I knew that Obama "gets it." I knew that he was one smart cookie, who wasn't going to say the radical things I say every day, out of anger and frustration at the misplaced values and void of logic that characterize our nation's policies on so, so many issues. But Obama proved to me that he gets it, it being the motivating principle that led me to register to vote at 18, that has led me to vote in every election in which I was eligible, that led me to choose a life of relative poverty in order to retain my self-respect and try to avoid breaking the backs of others in pursuit of a "career", by his succinct demolition of that one idea, which my boyfriend, who is currently an urban community organizer, and I talk about night after night: the Horatio Alger myth. Republicans' values are fine and dandy when applied to economically comfortable, well-connected, well-fed, white, usually male Americans. But they don't work so well for the rest of us. The other 95% of us.
That night I decided I would maybe, probably, possibly vote for Obama.
Then, the next morning, McCain picked the unqualified reactionary Sarah Palin as his vice presidential candidate. Then she compared herself to Hillary Clinton.
That morning I decided I would definitely vote for Obama.
And now, now - this. This hypocritical, greed-worshiping, narrowly sectarian Patriotism-Off 08.

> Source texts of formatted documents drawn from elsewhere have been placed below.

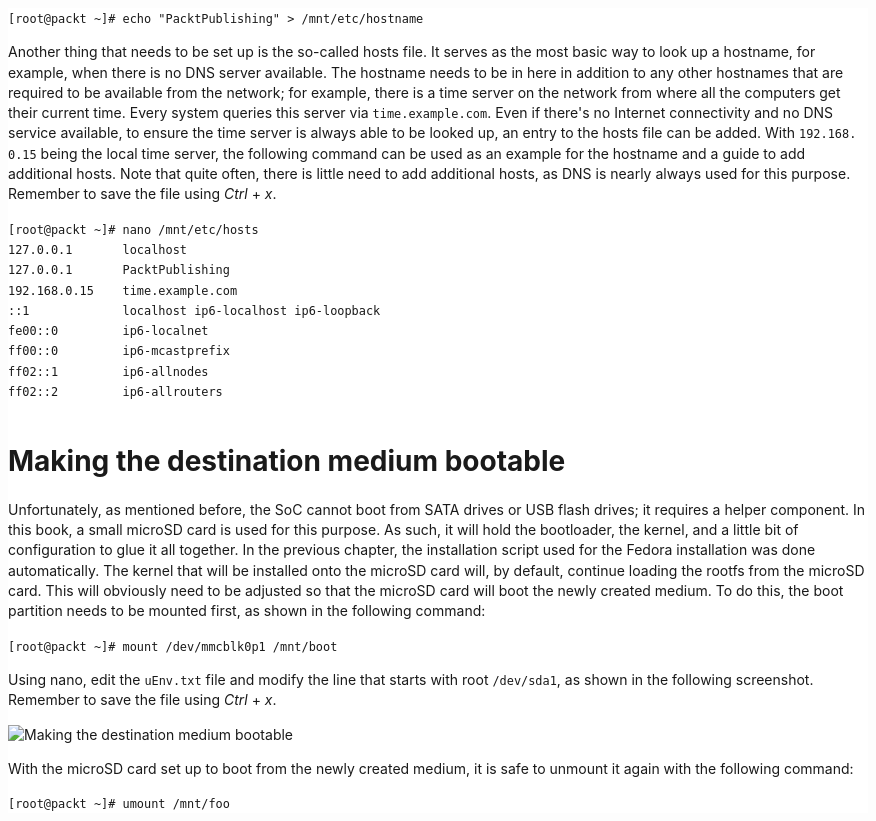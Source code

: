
 ```
[root@packt ~]# echo "PacktPublishing" > /mnt/etc/hostname

```

Another thing that needs to be set up is the so-called hosts file. It serves as the most basic way to look up a hostname, for example, when there is no DNS server available. The hostname needs to be in here in addition to any other hostnames that are required to be available from the network; for example, there is a time server on the network from where all the computers get their current time. Every system queries this server via `time.example.com`. Even if there's no Internet connectivity and no DNS service available, to ensure the time server is always able to be looked up, an entry to the hosts file can be added. With `192.168.0.15` being the local time server, the following command can be used as an example for the hostname and a guide to add additional hosts. Note that quite often, there is little need to add additional hosts, as DNS is nearly always used for this purpose. Remember to save the file using *Ctrl* + *x*.

```
[root@packt ~]# nano /mnt/etc/hosts
127.0.0.1       localhost
127.0.0.1       PacktPublishing
192.168.0.15    time.example.com
::1             localhost ip6-localhost ip6-loopback
fe00::0         ip6-localnet
ff00::0         ip6-mcastprefix
ff02::1         ip6-allnodes
ff02::2         ip6-allrouters

```

# Making the destination medium bootable

Unfortunately, as mentioned before, the SoC cannot boot from SATA drives or USB flash drives; it requires a helper component. In this book, a small microSD card is used for this purpose. As such, it will hold the bootloader, the kernel, and a little bit of configuration to glue it all together. In the previous chapter, the installation script used for the Fedora installation was done automatically. The kernel that will be installed onto the microSD card will, by default, continue loading the rootfs from the microSD card. This will obviously need to be adjusted so that the microSD card will boot the newly created medium. To do this, the boot partition needs to be mounted first, as shown in the following command:

```
[root@packt ~]# mount /dev/mmcblk0p1 /mnt/boot

```

Using nano, edit the `uEnv.txt` file and modify the line that starts with root `/dev/sda1`, as shown in the following screenshot. Remember to save the file using *Ctrl* + *x*.

![Making the destination medium bootable](img/1572OS_04_12.jpg)

With the microSD card set up to boot from the newly created medium, it is safe to unmount it again with the following command:

```
[root@packt ~]# umount /mnt/foo

```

As I said, I am not, nor will I ever likely be, financially comfortable. I am doing better than many, many Americans, most of whom no doubt work harder than I do every day. Ten dollars is three beers. I am sure I would've bought three beers during the course of this month. Ten dollars, really, I can do.
I have never donated money to a political candidate before. I figured the people who did were saps. But... oh, I just don't even know what to say, watching That Law and Order Guy, and Ronnie "Kill American Labor" Reagan, and Joe "Vichy" Lieberman, and the paper cowboy.
Obama was right - we are better than this. It must stop. Now.